There are probably good reasons why we tend to dislike certain tastes, especially bitter foods. This aversion may have begun as a way of helping us avoid the ingestion of toxic plants. But there are plenty of bitter tasting foods that will not poison us, and may even be good for us so we have developed a method of altering our taste perception.
How exactly does taste work anyway? There are a lot of factors at play in the biology of how we taste, our mouth and tongue are full of
different types of taste receptors that bind specific compounds present in the foods we eat, sending signals to our brains that allow us interpret specific tastes.
One very important factor in all this is saliva; it has many different functions within the mouth. Saliva helps with the digestion of our food, it helps protect our teeth and it may even help our noses smell the food we are eating. But saliva does a lot more too.

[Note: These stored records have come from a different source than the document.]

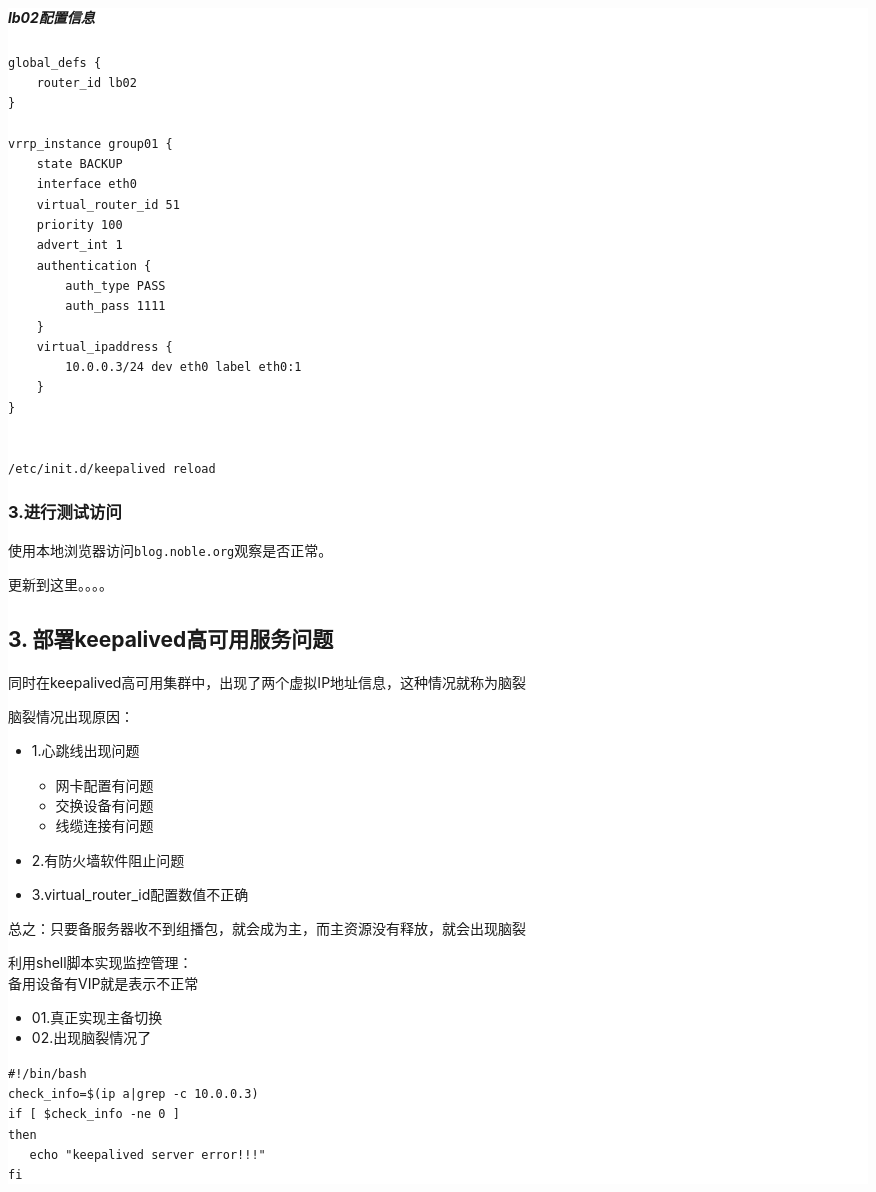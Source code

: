 ##### lb02配置信息<br>
```
global_defs {
    router_id lb02
}

vrrp_instance group01 {
    state BACKUP
    interface eth0
    virtual_router_id 51
    priority 100
    advert_int 1
    authentication {
        auth_type PASS
        auth_pass 1111
    }
    virtual_ipaddress {
        10.0.0.3/24 dev eth0 label eth0:1
    }
}


/etc/init.d/keepalived reload
```
### 3.进行测试访问
使用本地浏览器访问``blog.noble.org``观察是否正常。<br>

更新到这里。。。。<br>

## 3. 部署keepalived高可用服务问题
同时在keepalived高可用集群中，出现了两个虚拟IP地址信息，这种情况就称为脑裂<br>

脑裂情况出现原因：<br>
- 1.心跳线出现问题
  - 网卡配置有问题
  - 交换设备有问题
  - 线缆连接有问题

- 2.有防火墙软件阻止问题
- 3.virtual_router_id配置数值不正确


总之：只要备服务器收不到组播包，就会成为主，而主资源没有释放，就会出现脑裂<br>

利用shell脚本实现监控管理：<br>
备用设备有VIP就是表示不正常<br>
- 01.真正实现主备切换<br>
- 02.出现脑裂情况了<br>


```
#!/bin/bash
check_info=$(ip a|grep -c 10.0.0.3)
if [ $check_info -ne 0 ]
then
   echo "keepalived server error!!!"
fi
```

Saliva is necessary to keep our mouths moist but it is also essential in the biological process of taste
It is made up of 99.5% water creating the moist environment necessary to allow taste compounds in food to bind to the appropriate receptors in our mouths and on our tongues. But saliva also contains some very important proteins that can alter how we taste.
Initial studies have shown that recurrent exposure to certain food types, particularly bitter tastes, can alter the amount of specific proteins in our saliva. In some cases it is thought that these proteins bind to the bitter compounds found in these foods, thereby reducing our perception of their bitter taste. The biological composition of our spit can alter enough to change how we perceive, and like, certain foods. These alterations can lead to us acquiring a taste for foods we initially dislike.
The idea that acquired taste is controlled by biological changes is still relatively new and has led to further, ongoing research. It is too early to predict the outcome or implications of these studies but it opens the possibility to the fact that specific proteins may be added to food in the future to alter its perceived taste, without the requirement of time to acquire these changes. It may indeed get our kids eating all their greens.